◆ DIRECTIONS
Transcribe the listing exactly, so that nothing but the pictures is missing.

DATA LISTING section start

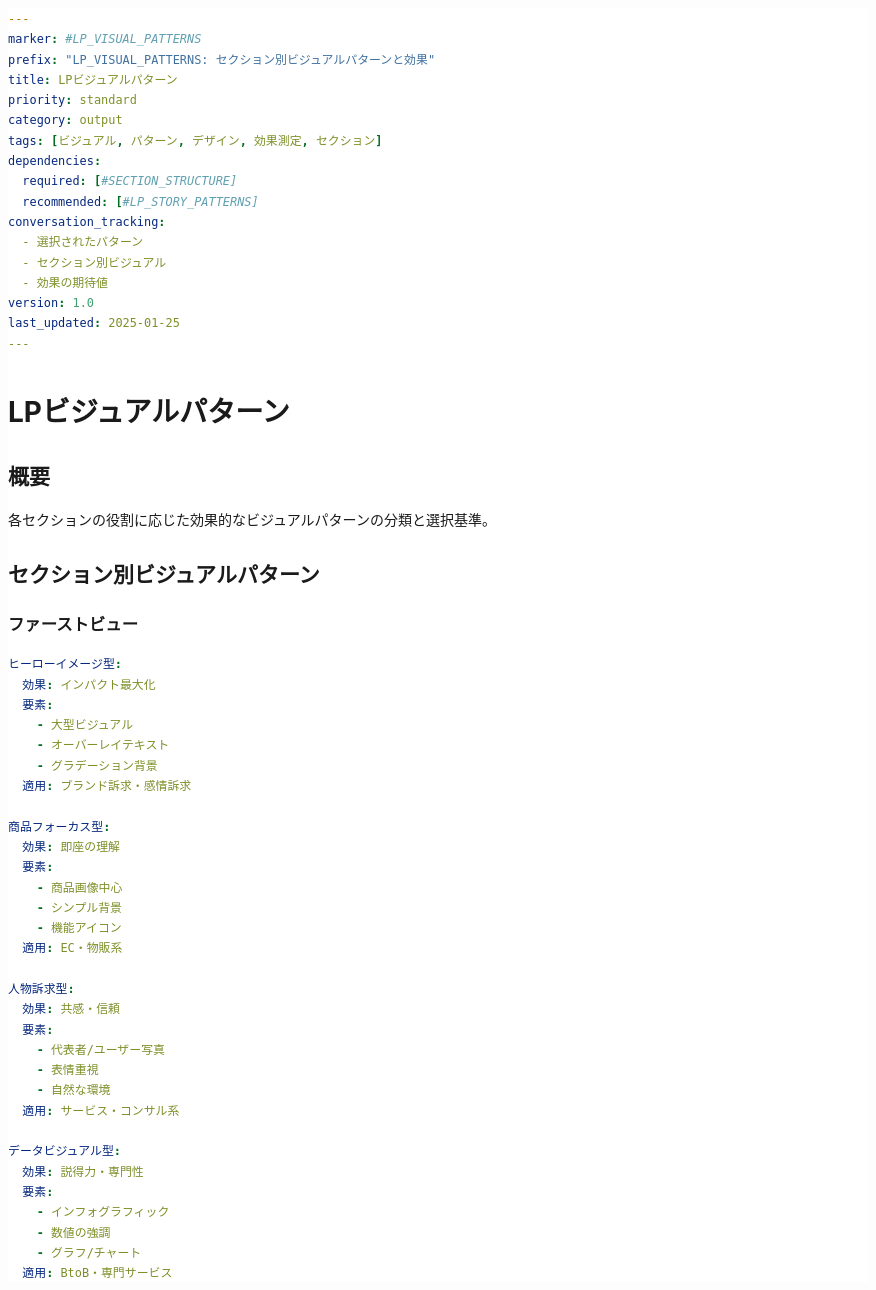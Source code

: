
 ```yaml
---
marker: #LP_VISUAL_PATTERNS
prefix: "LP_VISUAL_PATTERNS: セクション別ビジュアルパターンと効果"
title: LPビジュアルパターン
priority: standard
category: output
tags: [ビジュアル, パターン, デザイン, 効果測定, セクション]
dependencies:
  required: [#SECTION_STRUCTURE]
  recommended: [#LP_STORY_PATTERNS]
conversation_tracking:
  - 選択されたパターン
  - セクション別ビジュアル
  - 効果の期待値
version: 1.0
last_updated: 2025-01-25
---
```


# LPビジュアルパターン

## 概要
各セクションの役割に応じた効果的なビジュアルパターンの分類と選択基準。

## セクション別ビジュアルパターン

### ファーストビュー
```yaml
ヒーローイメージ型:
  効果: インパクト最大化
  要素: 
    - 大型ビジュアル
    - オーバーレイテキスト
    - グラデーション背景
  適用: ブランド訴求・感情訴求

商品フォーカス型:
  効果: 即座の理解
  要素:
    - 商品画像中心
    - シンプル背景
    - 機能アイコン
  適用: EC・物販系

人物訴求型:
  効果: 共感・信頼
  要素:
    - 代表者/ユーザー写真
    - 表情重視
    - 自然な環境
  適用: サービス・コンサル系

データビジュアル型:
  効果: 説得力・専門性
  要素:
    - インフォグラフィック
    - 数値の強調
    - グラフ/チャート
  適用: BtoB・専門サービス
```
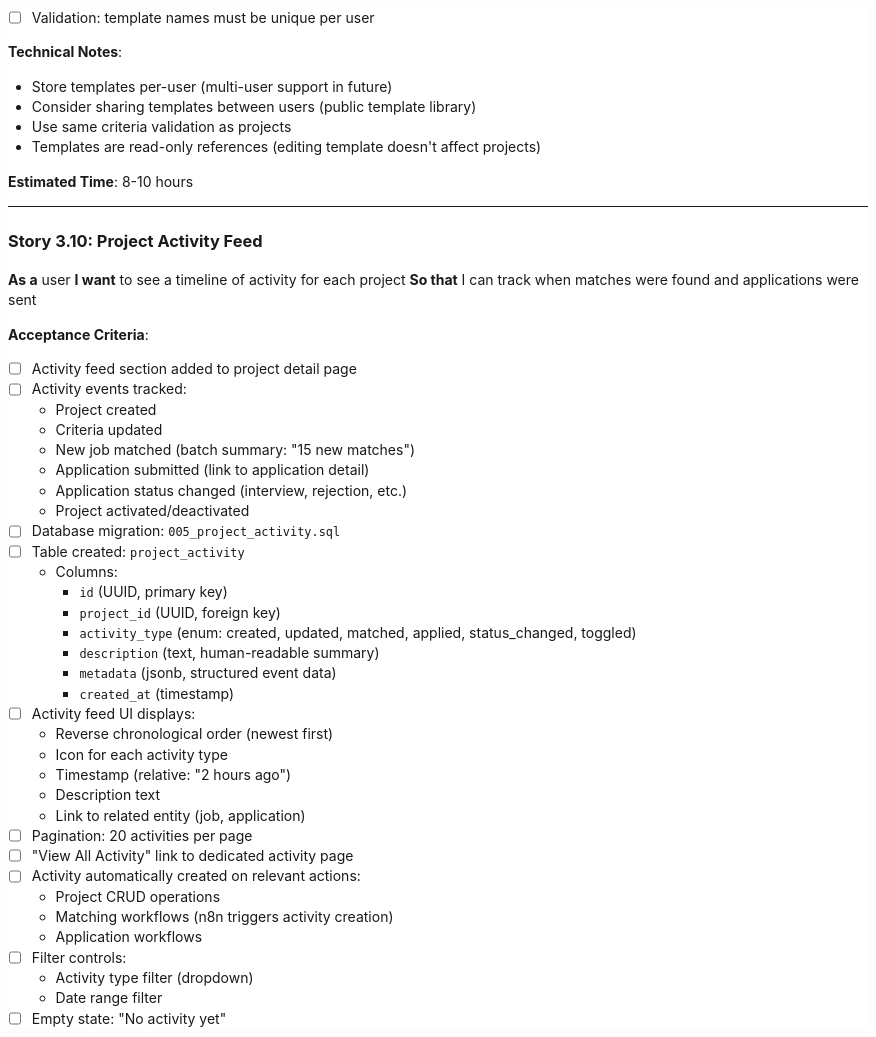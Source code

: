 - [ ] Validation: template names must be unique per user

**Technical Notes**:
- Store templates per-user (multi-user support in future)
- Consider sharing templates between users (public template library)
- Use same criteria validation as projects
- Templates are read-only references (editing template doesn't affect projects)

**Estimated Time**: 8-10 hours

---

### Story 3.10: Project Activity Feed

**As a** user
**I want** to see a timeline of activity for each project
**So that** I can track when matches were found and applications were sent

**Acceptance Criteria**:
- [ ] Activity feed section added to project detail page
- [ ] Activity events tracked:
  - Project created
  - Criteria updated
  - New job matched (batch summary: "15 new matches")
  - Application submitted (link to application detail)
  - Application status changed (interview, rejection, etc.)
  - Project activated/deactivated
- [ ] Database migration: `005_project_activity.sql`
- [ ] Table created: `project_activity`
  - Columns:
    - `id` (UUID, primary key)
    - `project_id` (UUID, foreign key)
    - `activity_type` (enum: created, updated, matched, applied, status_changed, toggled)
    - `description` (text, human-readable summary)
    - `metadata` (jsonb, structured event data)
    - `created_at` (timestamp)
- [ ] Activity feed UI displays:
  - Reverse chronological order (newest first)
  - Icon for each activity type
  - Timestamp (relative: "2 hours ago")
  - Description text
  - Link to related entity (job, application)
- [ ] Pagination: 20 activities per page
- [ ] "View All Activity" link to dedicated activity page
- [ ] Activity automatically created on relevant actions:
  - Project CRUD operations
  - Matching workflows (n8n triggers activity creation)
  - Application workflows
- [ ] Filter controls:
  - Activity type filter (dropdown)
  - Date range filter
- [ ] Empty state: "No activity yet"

DATA LISTING section end

◆ TASK SOLUTION
Source code

:
 ```yaml
---
marker: #LP_VISUAL_PATTERNS
prefix: "LP_VISUAL_PATTERNS: セクション別ビジュアルパターンと効果"
title: LPビジュアルパターン
priority: standard
category: output
tags: [ビジュアル, パターン, デザイン, 効果測定, セクション]
dependencies:
  required: [#SECTION_STRUCTURE]
  recommended: [#LP_STORY_PATTERNS]
conversation_tracking:
  - 選択されたパターン
  - セクション別ビジュアル
  - 効果の期待値
version: 1.0
last_updated: 2025-01-25
---
```


# LPビジュアルパターン

## 概要
各セクションの役割に応じた効果的なビジュアルパターンの分類と選択基準。

## セクション別ビジュアルパターン

### ファーストビュー
```yaml
ヒーローイメージ型:
  効果: インパクト最大化
  要素: 
    - 大型ビジュアル
    - オーバーレイテキスト
    - グラデーション背景
  適用: ブランド訴求・感情訴求

商品フォーカス型:
  効果: 即座の理解
  要素:
    - 商品画像中心
    - シンプル背景
    - 機能アイコン
  適用: EC・物販系

人物訴求型:
  効果: 共感・信頼
  要素:
    - 代表者/ユーザー写真
    - 表情重視
    - 自然な環境
  適用: サービス・コンサル系

データビジュアル型:
  効果: 説得力・専門性
  要素:
    - インフォグラフィック
    - 数値の強調
    - グラフ/チャート
  適用: BtoB・専門サービス
```
Source code

: - [ ] Validation: template names must be unique per user

**Technical Notes**:
- Store templates per-user (multi-user support in future)
- Consider sharing templates between users (public template library)
- Use same criteria validation as projects
- Templates are read-only references (editing template doesn't affect projects)

**Estimated Time**: 8-10 hours

---

### Story 3.10: Project Activity Feed

**As a** user
**I want** to see a timeline of activity for each project
**So that** I can track when matches were found and applications were sent

**Acceptance Criteria**:
- [ ] Activity feed section added to project detail page
- [ ] Activity events tracked:
  - Project created
  - Criteria updated
  - New job matched (batch summary: "15 new matches")
  - Application submitted (link to application detail)
  - Application status changed (interview, rejection, etc.)
  - Project activated/deactivated
- [ ] Database migration: `005_project_activity.sql`
- [ ] Table created: `project_activity`
  - Columns:
    - `id` (UUID, primary key)
    - `project_id` (UUID, foreign key)
    - `activity_type` (enum: created, updated, matched, applied, status_changed, toggled)
    - `description` (text, human-readable summary)
    - `metadata` (jsonb, structured event data)
    - `created_at` (timestamp)
- [ ] Activity feed UI displays:
  - Reverse chronological order (newest first)
  - Icon for each activity type
  - Timestamp (relative: "2 hours ago")
  - Description text
  - Link to related entity (job, application)
- [ ] Pagination: 20 activities per page
- [ ] "View All Activity" link to dedicated activity page
- [ ] Activity automatically created on relevant actions:
  - Project CRUD operations
  - Matching workflows (n8n triggers activity creation)
  - Application workflows
- [ ] Filter controls:
  - Activity type filter (dropdown)
  - Date range filter
- [ ] Empty state: "No activity yet"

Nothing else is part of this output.